16 February 2018: Participants in the first global conference on ‘Taxation and the SDGs’ discussed challenges and opportunities in using taxation to advance resource mobilization for the SDGs. Governments and stakeholders particularly stressed the need for: capacity building for national tax administration, including for digitalization; coherence between different processes and fora; and eliminating the race to the bottom.
The conference was held from 14-16 February 2018, at UN Headquarters in New York, US. It was the first conference organized by the Inter-agency Platform for Collaboration on Tax, a joint initiative of the International Monetary Fund (IMF), the Organisation for Economic Co-operation and Development (OECD), the UN and the World Bank, which aims to facilitate cooperation among these organizations.
Opening the meeting, Alexander Trepelkov, Financing for Development Office, UN Department of Economic and Social Affairs (DESA), said taxation must play a key role if countries are to reach the level of domestic resources mobilization (DRM) necessary for achieving the SDGs. Elfrieda Stewart Tamba, Commissioner General, Liberian Revenue Authority, and co-chair of the Addis Tax Initiative (ATI) Steering Committee, noted that both public education and a strong capacity for enforcement are essential for promoting tax compliance. She said the OECD’s Base Erosion and Profit Shifting (BEPS) initiative could help countries design national strategies for tax revenue for SDGs.
Jeffrey Sachs, Director of the Center for Sustainable Development, Columbia University, said the meeting should be about collaboration, stopping tax havens, stopping illicit financial flows (IFFs), and effectively raising revenue domestically in rich countries to subsidize social services, instead of favoring the rich. He stressed that countries should aim for at least 20% tax revenue to gross domestic product (GDP).
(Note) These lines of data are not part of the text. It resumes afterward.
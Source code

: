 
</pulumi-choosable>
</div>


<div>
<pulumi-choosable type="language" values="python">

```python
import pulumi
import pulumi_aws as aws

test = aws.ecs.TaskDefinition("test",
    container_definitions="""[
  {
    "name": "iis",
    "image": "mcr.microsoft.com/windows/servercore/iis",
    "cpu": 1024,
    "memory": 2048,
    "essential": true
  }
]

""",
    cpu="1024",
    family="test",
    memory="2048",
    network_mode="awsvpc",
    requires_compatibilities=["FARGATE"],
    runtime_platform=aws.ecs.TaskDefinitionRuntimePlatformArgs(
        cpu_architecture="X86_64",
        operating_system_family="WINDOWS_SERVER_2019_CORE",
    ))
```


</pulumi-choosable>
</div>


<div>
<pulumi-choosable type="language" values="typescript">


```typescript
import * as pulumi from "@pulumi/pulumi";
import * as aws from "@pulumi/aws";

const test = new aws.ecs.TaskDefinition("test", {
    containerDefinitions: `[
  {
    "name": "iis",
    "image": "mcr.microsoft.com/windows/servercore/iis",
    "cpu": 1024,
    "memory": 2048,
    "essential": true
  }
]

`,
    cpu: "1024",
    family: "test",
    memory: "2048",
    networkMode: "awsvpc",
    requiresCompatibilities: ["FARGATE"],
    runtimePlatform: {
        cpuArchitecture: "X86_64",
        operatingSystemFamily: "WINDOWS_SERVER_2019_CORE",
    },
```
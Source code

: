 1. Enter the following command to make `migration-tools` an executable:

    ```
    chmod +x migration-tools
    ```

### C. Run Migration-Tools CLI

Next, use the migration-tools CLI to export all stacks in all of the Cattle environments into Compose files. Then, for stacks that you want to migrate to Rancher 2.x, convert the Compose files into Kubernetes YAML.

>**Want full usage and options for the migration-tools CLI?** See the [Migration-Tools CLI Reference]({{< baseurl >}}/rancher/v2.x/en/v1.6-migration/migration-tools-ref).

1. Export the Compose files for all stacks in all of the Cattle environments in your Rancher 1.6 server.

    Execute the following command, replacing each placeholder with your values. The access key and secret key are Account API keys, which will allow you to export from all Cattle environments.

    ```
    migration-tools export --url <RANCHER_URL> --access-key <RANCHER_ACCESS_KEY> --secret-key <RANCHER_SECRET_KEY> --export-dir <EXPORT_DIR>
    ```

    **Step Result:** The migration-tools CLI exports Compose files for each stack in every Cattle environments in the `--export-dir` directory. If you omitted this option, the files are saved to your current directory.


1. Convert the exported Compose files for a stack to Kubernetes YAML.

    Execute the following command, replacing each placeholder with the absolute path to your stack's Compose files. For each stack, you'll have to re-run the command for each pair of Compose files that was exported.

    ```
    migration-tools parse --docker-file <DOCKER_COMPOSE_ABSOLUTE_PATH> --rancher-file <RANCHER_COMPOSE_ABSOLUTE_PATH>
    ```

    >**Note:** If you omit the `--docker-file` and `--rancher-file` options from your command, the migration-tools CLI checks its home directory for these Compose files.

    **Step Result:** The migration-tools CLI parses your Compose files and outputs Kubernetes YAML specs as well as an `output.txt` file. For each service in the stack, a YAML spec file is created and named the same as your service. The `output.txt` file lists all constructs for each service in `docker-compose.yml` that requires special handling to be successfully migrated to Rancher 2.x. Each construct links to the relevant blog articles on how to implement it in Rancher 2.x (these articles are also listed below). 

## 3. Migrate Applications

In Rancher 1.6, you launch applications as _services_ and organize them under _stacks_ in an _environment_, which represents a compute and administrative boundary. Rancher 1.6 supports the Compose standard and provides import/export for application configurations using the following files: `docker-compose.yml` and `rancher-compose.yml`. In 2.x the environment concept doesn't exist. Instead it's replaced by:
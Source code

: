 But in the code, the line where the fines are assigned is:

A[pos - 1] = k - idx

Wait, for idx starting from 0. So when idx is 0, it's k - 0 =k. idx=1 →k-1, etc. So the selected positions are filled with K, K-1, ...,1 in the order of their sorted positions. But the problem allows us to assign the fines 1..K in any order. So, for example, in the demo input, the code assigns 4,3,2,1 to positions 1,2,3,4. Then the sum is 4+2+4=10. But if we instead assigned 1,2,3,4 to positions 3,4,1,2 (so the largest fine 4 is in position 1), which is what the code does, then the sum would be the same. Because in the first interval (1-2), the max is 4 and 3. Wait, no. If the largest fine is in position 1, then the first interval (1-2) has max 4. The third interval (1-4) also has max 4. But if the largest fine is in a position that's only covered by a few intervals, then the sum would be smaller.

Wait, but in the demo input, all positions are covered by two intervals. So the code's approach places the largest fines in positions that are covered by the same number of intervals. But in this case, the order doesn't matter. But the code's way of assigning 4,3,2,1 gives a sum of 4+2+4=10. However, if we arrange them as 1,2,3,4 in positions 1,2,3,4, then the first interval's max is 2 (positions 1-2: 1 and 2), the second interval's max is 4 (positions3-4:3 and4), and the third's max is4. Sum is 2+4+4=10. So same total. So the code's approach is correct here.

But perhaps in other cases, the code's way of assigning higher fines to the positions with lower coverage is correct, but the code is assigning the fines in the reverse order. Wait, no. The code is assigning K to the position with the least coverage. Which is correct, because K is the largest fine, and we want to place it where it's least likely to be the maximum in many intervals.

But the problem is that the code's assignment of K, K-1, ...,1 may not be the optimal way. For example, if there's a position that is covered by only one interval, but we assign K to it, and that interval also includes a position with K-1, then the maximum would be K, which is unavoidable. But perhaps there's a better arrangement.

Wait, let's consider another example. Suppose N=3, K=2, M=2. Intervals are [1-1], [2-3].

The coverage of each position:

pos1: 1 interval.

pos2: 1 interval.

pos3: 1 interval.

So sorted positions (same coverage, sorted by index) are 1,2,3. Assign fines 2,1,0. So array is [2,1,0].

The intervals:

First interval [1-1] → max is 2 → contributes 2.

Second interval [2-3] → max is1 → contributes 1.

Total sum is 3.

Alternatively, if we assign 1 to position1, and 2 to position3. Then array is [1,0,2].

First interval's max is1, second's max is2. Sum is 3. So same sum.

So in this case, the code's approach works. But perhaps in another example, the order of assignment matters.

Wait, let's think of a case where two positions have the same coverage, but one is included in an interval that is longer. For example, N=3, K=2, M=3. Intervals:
John Connors, Vodafone, announced that the B Team and nine companies launched The Responsible Tax Principles on 9 February 2018. He said the Principles include a clear commitment for tax compliance, and for engaging with governments in an open and transparent way, to help them build capacity. He added that helping governments build tax capacity is not an altruistic act, but helps companies create a good environment for their business to facilitate return of investment. The nine companies are Allianz, BHP, A.P. Moller-Maersk, Natura Cosméticos, Repsol, Safaricom, Royal Dutch Shell Plc, Unilever and Vodafone Group Plc.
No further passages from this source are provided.